Having no fixed IP address to the radio site, I use No IP which has the merit 1) to be free (at least for now, but subjected to account reactivation every month), 2) to have a client embedded in my internet routers from my two current ISP “Orange” and “Free”. Of course, there are other providers of DDNS, for you to test and choose according to your DSL routers.
Very practical, the DDNS allows to have a domain name on the radio site and to no longer worry about IP addresses management. You need to enter your domain name in the configuration of the Remoterig and to connect to your Raspberry server but also to take remote control of the internet router if need occurs to reconfigure something (provided you have previously configured the router so that this remote access becomes possible with an administrator password).

HF interference issues

A classic story, mixing between HF and DSL. At home, it is often your wife or children who do not fail to let you kindly (!!!) know that, curriously, the flow of the internet connection drops. In remote, it hurts you directly, either by small disrruption in the audio feedback and/or cuts in the transmission, or, when it is more serious, by a desynchronization of DSL at the radio side or a complete crash of the DSL router.
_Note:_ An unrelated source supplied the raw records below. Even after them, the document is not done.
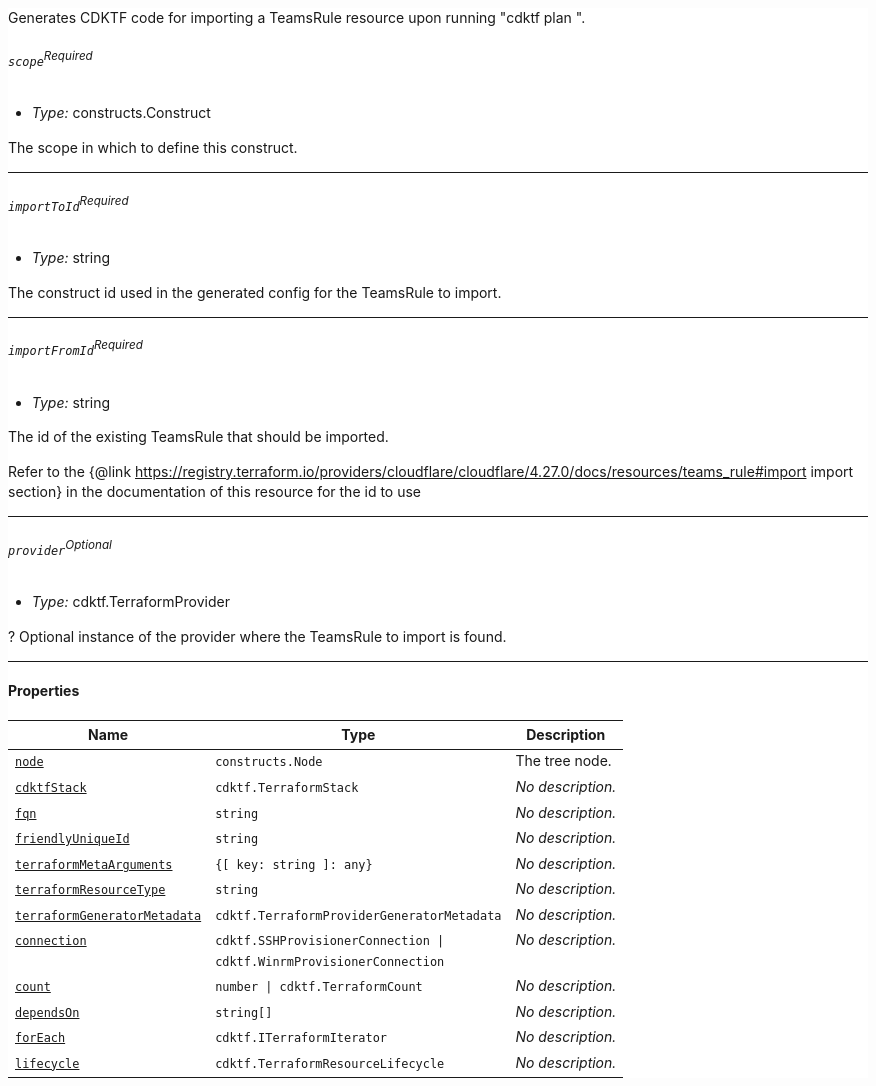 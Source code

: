 Generates CDKTF code for importing a TeamsRule resource upon running "cdktf plan <stack-name>".

###### `scope`<sup>Required</sup> <a name="scope" id="@cdktf/provider-cloudflare.teamsRule.TeamsRule.generateConfigForImport.parameter.scope"></a>

- *Type:* constructs.Construct

The scope in which to define this construct.

---

###### `importToId`<sup>Required</sup> <a name="importToId" id="@cdktf/provider-cloudflare.teamsRule.TeamsRule.generateConfigForImport.parameter.importToId"></a>

- *Type:* string

The construct id used in the generated config for the TeamsRule to import.

---

###### `importFromId`<sup>Required</sup> <a name="importFromId" id="@cdktf/provider-cloudflare.teamsRule.TeamsRule.generateConfigForImport.parameter.importFromId"></a>

- *Type:* string

The id of the existing TeamsRule that should be imported.

Refer to the {@link https://registry.terraform.io/providers/cloudflare/cloudflare/4.27.0/docs/resources/teams_rule#import import section} in the documentation of this resource for the id to use

---

###### `provider`<sup>Optional</sup> <a name="provider" id="@cdktf/provider-cloudflare.teamsRule.TeamsRule.generateConfigForImport.parameter.provider"></a>

- *Type:* cdktf.TerraformProvider

? Optional instance of the provider where the TeamsRule to import is found.

---

#### Properties <a name="Properties" id="Properties"></a>

| **Name** | **Type** | **Description** |
| --- | --- | --- |
| <code><a href="#@cdktf/provider-cloudflare.teamsRule.TeamsRule.property.node">node</a></code> | <code>constructs.Node</code> | The tree node. |
| <code><a href="#@cdktf/provider-cloudflare.teamsRule.TeamsRule.property.cdktfStack">cdktfStack</a></code> | <code>cdktf.TerraformStack</code> | *No description.* |
| <code><a href="#@cdktf/provider-cloudflare.teamsRule.TeamsRule.property.fqn">fqn</a></code> | <code>string</code> | *No description.* |
| <code><a href="#@cdktf/provider-cloudflare.teamsRule.TeamsRule.property.friendlyUniqueId">friendlyUniqueId</a></code> | <code>string</code> | *No description.* |
| <code><a href="#@cdktf/provider-cloudflare.teamsRule.TeamsRule.property.terraformMetaArguments">terraformMetaArguments</a></code> | <code>{[ key: string ]: any}</code> | *No description.* |
| <code><a href="#@cdktf/provider-cloudflare.teamsRule.TeamsRule.property.terraformResourceType">terraformResourceType</a></code> | <code>string</code> | *No description.* |
| <code><a href="#@cdktf/provider-cloudflare.teamsRule.TeamsRule.property.terraformGeneratorMetadata">terraformGeneratorMetadata</a></code> | <code>cdktf.TerraformProviderGeneratorMetadata</code> | *No description.* |
| <code><a href="#@cdktf/provider-cloudflare.teamsRule.TeamsRule.property.connection">connection</a></code> | <code>cdktf.SSHProvisionerConnection \| cdktf.WinrmProvisionerConnection</code> | *No description.* |
| <code><a href="#@cdktf/provider-cloudflare.teamsRule.TeamsRule.property.count">count</a></code> | <code>number \| cdktf.TerraformCount</code> | *No description.* |
| <code><a href="#@cdktf/provider-cloudflare.teamsRule.TeamsRule.property.dependsOn">dependsOn</a></code> | <code>string[]</code> | *No description.* |
| <code><a href="#@cdktf/provider-cloudflare.teamsRule.TeamsRule.property.forEach">forEach</a></code> | <code>cdktf.ITerraformIterator</code> | *No description.* |
| <code><a href="#@cdktf/provider-cloudflare.teamsRule.TeamsRule.property.lifecycle">lifecycle</a></code> | <code>cdktf.TerraformResourceLifecycle</code> | *No description.* |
At first, I did not realized  what was happening but I quickly made the link between the transmission power and problems. This is where we greatly appreciate the GSM Switch when everything is crashed: an text message to shut down the station and DSL router then a second one a minute later to restart everything; significantly faster than 700 km of car back and forth in my case to troubleshoot ! Usually, RFI problems are common especially on low bands like 160m (closer to the DSL frequencies). For me, the problems were noticed especially on the 40m band (loss of DSL starting from 25 w and more but no problem between 5 and 20w) and on the 10m band (HF feedback into the Raspberry and crazy shaking of the relays of antenna switch – not nice for the PA when happening during transmission).
On the advice of Laurent, F6FVY, 4 kg of ferrite later everything was back in order! Ferrite material 43 on coaxial cables flush with the antennas and at the entry point in the station. Same on control wires of the rotor of the beam. 3 ferrites on the RJ45 line between RRC and router, toroid+ filter + toroid on phone line wire before entering the router (see picture below). Ferrites on power supplies (220v, 12V and 5V side), relay control wires, USB lines … In fact, wherever there are wires. And of course, the shields of all coaxial cables are all connected to the station ground.

Future developments

  • Wifi connection for the RRC of the radio station (to limit the breakage only to the DSL box in case of lightning strike on the phone line)
  • Antennas in preparation:
    • 4 square for the 40m band with a K3NG controller
    • Verticals for 80m and 160m on 18m Spiderbeam pole
    • “Beverage” antennas of 120m length (oriented SE / NW) and 140m length (oriented N / S) – that is more complicated than it seems in a remote setup to ensure a safe switching sequence. I must admit I have not yet clearly defined how I’m going to do that with the Remoterig. To be continued …
  • Solid-state RF amplifier: choice of amp “remotable” not yet done. The models from SPE seem to me good candidates for remote use due to their integrated ATU but there are many other possible choices.
  • Remote weather station and external webcam, etc

And probably more ideas to come…
A big thank you to Laurent, F6FVY, and Nicolas, F1RAF, for their valuable advice that inspired me strongly in the realization of this – still in progress – project!